The death of Mary Ellen Mark ( 1940-2015) in New York takes away one among a long line of distinguished photographers from the West who chronicled our history and looked at India through the lens of absolute empathy and concern and, in some instances, unbounded joy.

She photographed the underbelly of urban life and the outcastes of society who were beloved to her, be it the junkies of Philadelphia, Seattle or the prostitutes of Mumbai’s Falkland Road. Hers was the first and among the few successful attempts to  get into the life of Mumbai’s prostitutes while Indian photographers mostly looked at them from far away, fearing the "dirtiness" of their lives.

In most Indian pictures of Falkland Road, the sex workers would be lazing  around outside, some gazing out from behind the iron grills of their prison, their sorrow hidden behind their garish dresses.  Mark won the confidence of her subjects. They talked and laughed with her and let her photograph their moments of put-on intimacy.

One picture specially stands out: The unbridled smile on the face of one of them peeping out from below the curtain as the  deep veined  hands of maybe her fifth customer of the day grabs her.

India and Bombay  which shut its eyes to them finally woke up to Falkland Road.  It was Ellen Mark who saw them first as we never did.



Melissa Harris, who edited several of Mark’s books told New York Times:
“She got to know the subjects she photographed very well, and she was able to convey who they were and how they lived, as well as a sense of their interior lives. There are not that many photographers who can do that.”

Maybe influenced by the commercial work of Annie Leibovitz, Ellen Mark moved to advertising during the 1990s.

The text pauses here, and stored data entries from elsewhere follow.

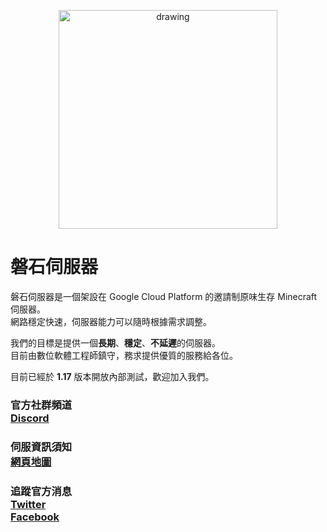 <p align="center">
<img src="https://raw.githubusercontent.com/rock-mc/rock-mc.github.io/master/images/logo.png" alt="drawing" width="350" style="vertical-align:middle"/>
</p>

# 磐石伺服器
磐石伺服器是一個架設在 Google Cloud Platform 的邀請制原味生存 Minecraft 伺服器。  
網路穩定快速，伺服器能力可以隨時根據需求調整。  

我們的目標是提供一個**長期**、**穩定**、**不延遲**的伺服器。  
目前由數位軟體工程師鎮守，務求提供優質的服務給各位。  

目前已經於 **1.17** 版本開放內部測試，歡迎加入我們。  


### 官方社群頻道<br>[Discord](https://discord.gg/nnRT2QBqRN)

### 伺服資訊須知<br>[網頁地圖](https://rock-mc.github.io/sitemap/)

### 追蹤官方消息<br>[Twitter](https://twitter.com/rock_mc_server)<br>[Facebook](https://www.facebook.com/rock.mc.server)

But she will be remembered for  her work with the fringes of society and her total identification with them.  "From the very first moment I took pictures [on the streets of Philadelphia], I loved it," Mark told the Inquirer’s Michael Matza in 1988. "The thrill was the idea of just being on a street, turning a corner and looking for something to see. It was just an amazing feeling... Photography became my obsession.... “

A distinguished line-up

Not counting Steve McCurry, she was among the last of a long line of western photographers who came to India with a dedicated interest, totally fascinated by what was hidden there and built up a body of work that the West came to know India by.

What did Ellen Mark and others see here in India that they did not see elsewhere? There was  of course the rich colonial tradition of photography in India and its images had already penetrated the consciousness of the West. Photography came to India an year after it was invented.  Calcutta  and Mumbai, of course, played the lead in photography in colonial India. Elphinstone College started photography as a course in 1854 and a short lived photographic society came up in Bombay at the same time. Then of course there were Samuel Bourne and Charles Shepherd.

Mark, carved out her niche, keeping with the documentary nature of her work trying to look within the life of people on the margins. McCurry found the deep beauty of the rains and the deserts, and much earlier than them, during Partition and beyond, Henri Cartier Bresson, who would have influenced all the later arrivals from the West.  We of course know Bresson mostly by his brilliant photographs of Gandhi’s last days and his funeral.

“The deep regard for people that is revealed in (Bresson’s) Indian photographs as well as in his photographs of any people anywhere in the world, invests them with a palpable humanism,”  Satyajit Ray wrote in an introduction to Bresson's book. Ray could well have been writing about Mary Ellen Mark.

History, we often believe is  the written word but, thankfully for us,  there is a rich galaxy of images of the country that have embedded themselves in our collective memory. Though Indian photographers were brilliant,  the Western photographers stand out like eternity: Bresson’s pictures of Gandhi’s funeral, his Muslim women praying on Hari Parbat Hill in Srinagar, Sebastiao Sagado’s Mumbai Dhobighat, and Churchgate Station (1995),  Margaret Bourke-White's picture of Gandhi spinning, Mc Curry’s Rajasthan pictures.  No one however showed us the darkness and smiles on the face of forgotten souls on the fringes of society on Falkland Road as Ellen Mark did.  For that we have to remember this street photographer from New York.